INTEREST OF CERTAIN PERSONS IN MATTERS TO BE ACTED UPON
Except as described elsewhere herein, none of the directors or senior officers of the Corporation nor any of their known associates, has any substantial interest, direct or indirect, by way of beneficial ownership of securities or otherwise, in any matter to be acted upon at the Meeting.

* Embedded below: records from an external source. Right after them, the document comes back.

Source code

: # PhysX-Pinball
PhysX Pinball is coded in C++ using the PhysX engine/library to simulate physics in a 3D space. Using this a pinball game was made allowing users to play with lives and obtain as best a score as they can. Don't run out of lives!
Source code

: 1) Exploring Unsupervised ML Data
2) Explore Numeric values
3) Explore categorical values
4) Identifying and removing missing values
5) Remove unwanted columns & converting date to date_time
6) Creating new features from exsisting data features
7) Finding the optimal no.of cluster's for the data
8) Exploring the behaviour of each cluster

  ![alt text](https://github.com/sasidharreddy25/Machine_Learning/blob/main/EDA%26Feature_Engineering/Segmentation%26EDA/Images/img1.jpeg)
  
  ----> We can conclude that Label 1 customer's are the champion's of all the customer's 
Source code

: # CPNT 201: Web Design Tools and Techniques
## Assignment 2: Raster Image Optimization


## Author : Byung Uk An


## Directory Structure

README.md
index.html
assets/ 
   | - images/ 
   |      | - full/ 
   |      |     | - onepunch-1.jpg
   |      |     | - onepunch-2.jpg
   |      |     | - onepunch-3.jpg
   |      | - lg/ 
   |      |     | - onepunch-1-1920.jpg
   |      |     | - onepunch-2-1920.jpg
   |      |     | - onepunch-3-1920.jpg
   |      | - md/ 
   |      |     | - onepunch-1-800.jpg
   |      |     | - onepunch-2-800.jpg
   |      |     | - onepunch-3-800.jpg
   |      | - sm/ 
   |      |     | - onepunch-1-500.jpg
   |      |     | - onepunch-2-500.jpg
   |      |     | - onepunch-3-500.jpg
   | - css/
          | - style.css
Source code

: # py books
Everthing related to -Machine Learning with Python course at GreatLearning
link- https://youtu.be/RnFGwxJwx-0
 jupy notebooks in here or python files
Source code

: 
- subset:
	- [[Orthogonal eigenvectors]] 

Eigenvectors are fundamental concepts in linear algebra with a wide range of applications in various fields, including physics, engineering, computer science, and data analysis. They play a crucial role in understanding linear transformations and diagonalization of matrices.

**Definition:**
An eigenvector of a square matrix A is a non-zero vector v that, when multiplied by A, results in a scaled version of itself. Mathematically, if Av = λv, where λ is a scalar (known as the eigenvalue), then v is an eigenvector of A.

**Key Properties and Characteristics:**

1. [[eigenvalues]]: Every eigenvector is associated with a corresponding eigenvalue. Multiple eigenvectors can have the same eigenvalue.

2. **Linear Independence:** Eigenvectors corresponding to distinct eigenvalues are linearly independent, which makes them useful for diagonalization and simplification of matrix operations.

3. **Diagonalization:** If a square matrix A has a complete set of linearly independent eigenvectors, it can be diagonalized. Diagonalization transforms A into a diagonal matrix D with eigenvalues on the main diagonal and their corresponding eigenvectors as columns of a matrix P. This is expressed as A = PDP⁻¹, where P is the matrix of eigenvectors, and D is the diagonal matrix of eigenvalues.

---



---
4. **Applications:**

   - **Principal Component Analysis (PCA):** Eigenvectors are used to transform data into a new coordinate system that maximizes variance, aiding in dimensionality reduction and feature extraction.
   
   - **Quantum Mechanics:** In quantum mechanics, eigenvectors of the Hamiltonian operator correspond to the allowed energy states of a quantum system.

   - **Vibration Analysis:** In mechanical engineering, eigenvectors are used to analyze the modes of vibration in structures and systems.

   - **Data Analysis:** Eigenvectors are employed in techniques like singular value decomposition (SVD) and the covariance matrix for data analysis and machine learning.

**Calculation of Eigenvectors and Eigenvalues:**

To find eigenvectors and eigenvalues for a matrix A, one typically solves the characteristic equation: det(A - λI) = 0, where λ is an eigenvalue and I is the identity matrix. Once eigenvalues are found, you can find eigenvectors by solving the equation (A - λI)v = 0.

OTHER MATTERS TO BE ACTED UPON
Management knows of no matters to come before the Meeting other than the matters referred to in the Notice of Meeting. However, if any other matters properly come before the Meeting, the accompanying proxy will be voted on such matters in the best judgment of the person or persons voting the proxy.
EFFECTIVE DATE
Except as otherwise specified herein, the information set forth in this Information Circular is provided as of March 20, 2008.
ADDITIONAL INFORMATION
     Additional information relating to the Corporation is available through the Internet on the Canadian System for Electronic Document Analysis and Retrieval (SEDAR) which can be accessed at www.sedar.com. Financial information of the Corporation is provided in the comparative financial statements and management’s discussion and analysis of the Corporation for the most recently completed financial year. Copies of the financial statements and management discussion and analysis of the Corporation may be obtained from the Chief Financial Officer of the Corporation at Suite 210, 1167 Kensington Crescent N.W., Calgary, Alberta T2N 1X7 or by facsimile at (403) 283-0858.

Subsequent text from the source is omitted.